Winter 2023-24 has been tough for BESS revenues across Europe, particularly in Q1 2024 when German revenues fell below 100 €/kW/yr. However revenues have started to recover in Q2 2024, helped by stronger FCR returns.
We will do a deeper dive into German BESS revenue stack evolution in our upcoming webinar (details below).
One of the key factors underpinning the German BESS investment case is a liquid & volatile intraday market. There are strong incentives to balance wind & solar output ahead of delivery in Germany and BESS assets are a key flex provider to enable this.
Volatility in both the Day-Ahead and Intraday markets in Germany is being supported by an increasing incidence of low & negative prices as RES penetration increases.
Chart 3 shows the cumulative frequency of negative Day-Ahead prices in 2024 vs the previous 5 years, with a significant rise in 2024 vs all previous years outside the Covid demand slump induced negative prices in 2020.
Source: Timera Energy
A similar trend is also taking place in the intraday market, which is both liquid & volatile in Germany. These conditions are causing intraday value capture to dominate BESS energy arbitrage revenues.
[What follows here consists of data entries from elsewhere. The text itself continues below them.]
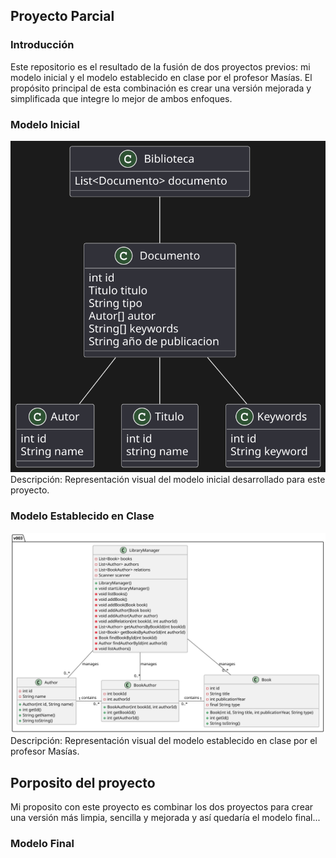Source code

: ## Proyecto Parcial

### Introducción

Este repositorio es el resultado de la fusión de dos proyectos previos: mi modelo inicial y el modelo establecido en clase por el profesor Masías. El propósito principal de esta combinación es crear una versión mejorada y simplificada que integre lo mejor de ambos enfoques.


### Modelo Inicial
![Modelo Inicial](../images/modelo-inicial.svg)
Descripción: Representación visual del modelo inicial desarrollado para este proyecto.

### Modelo Establecido en Clase
![Modelo Establecido en Clase](../images/modelo-masias.svg)
Descripción: Representación visual del modelo establecido en clase por el profesor Masías.

## Porposito del proyecto
Mi proposito con este proyecto es combinar los dos proyectos para crear una versión más limpia, sencilla y mejorada y así quedaría el modelo final...

### Modelo Final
Ancillary revenues (e.g. aFRR / FCR) are also playing an important role in supplementing wholesale market returns for now, although as BESS capacity grows these markets are set to saturate relatively quickly.
There is an increasing appetite on the part of German banks for lending to BESS projects, to expand & diversify RES asset lending portfolios. Debt facilities are available on a both a floor protected and fully merchant basis.
Although the financing market is maturing it is not yet comparable to the maturity of BESS lending in GB. Banks are also increasingly wary of the levels & instability in lending case curves produced by some consultancies.
Most BESS projects in Germany are being developed using offtake contracts with 3rd party optimisers. The good news for developers is that optimiser competition is rising fast and offtake contract structure evolution is strong.
Tolling & offtake contracts with floors are available across 5-10 year terms across a broad range of structures, although available pricing terms have taken a hit since the weaker revenue performance across last winter.
Despite a strong requirement for investment in balancing flexibility, there are a number of practical challenges in building a scalable BESS portfolio in Germany. These include:
The German BESS landscape appears ripe for aggregation & consolidation. Foreign players with established platforms & management teams may play an important role here. As has been the case in the GB market, more agile fund backed players are likely to have a significant advantage over utilities and Stadtwerke (municipalities).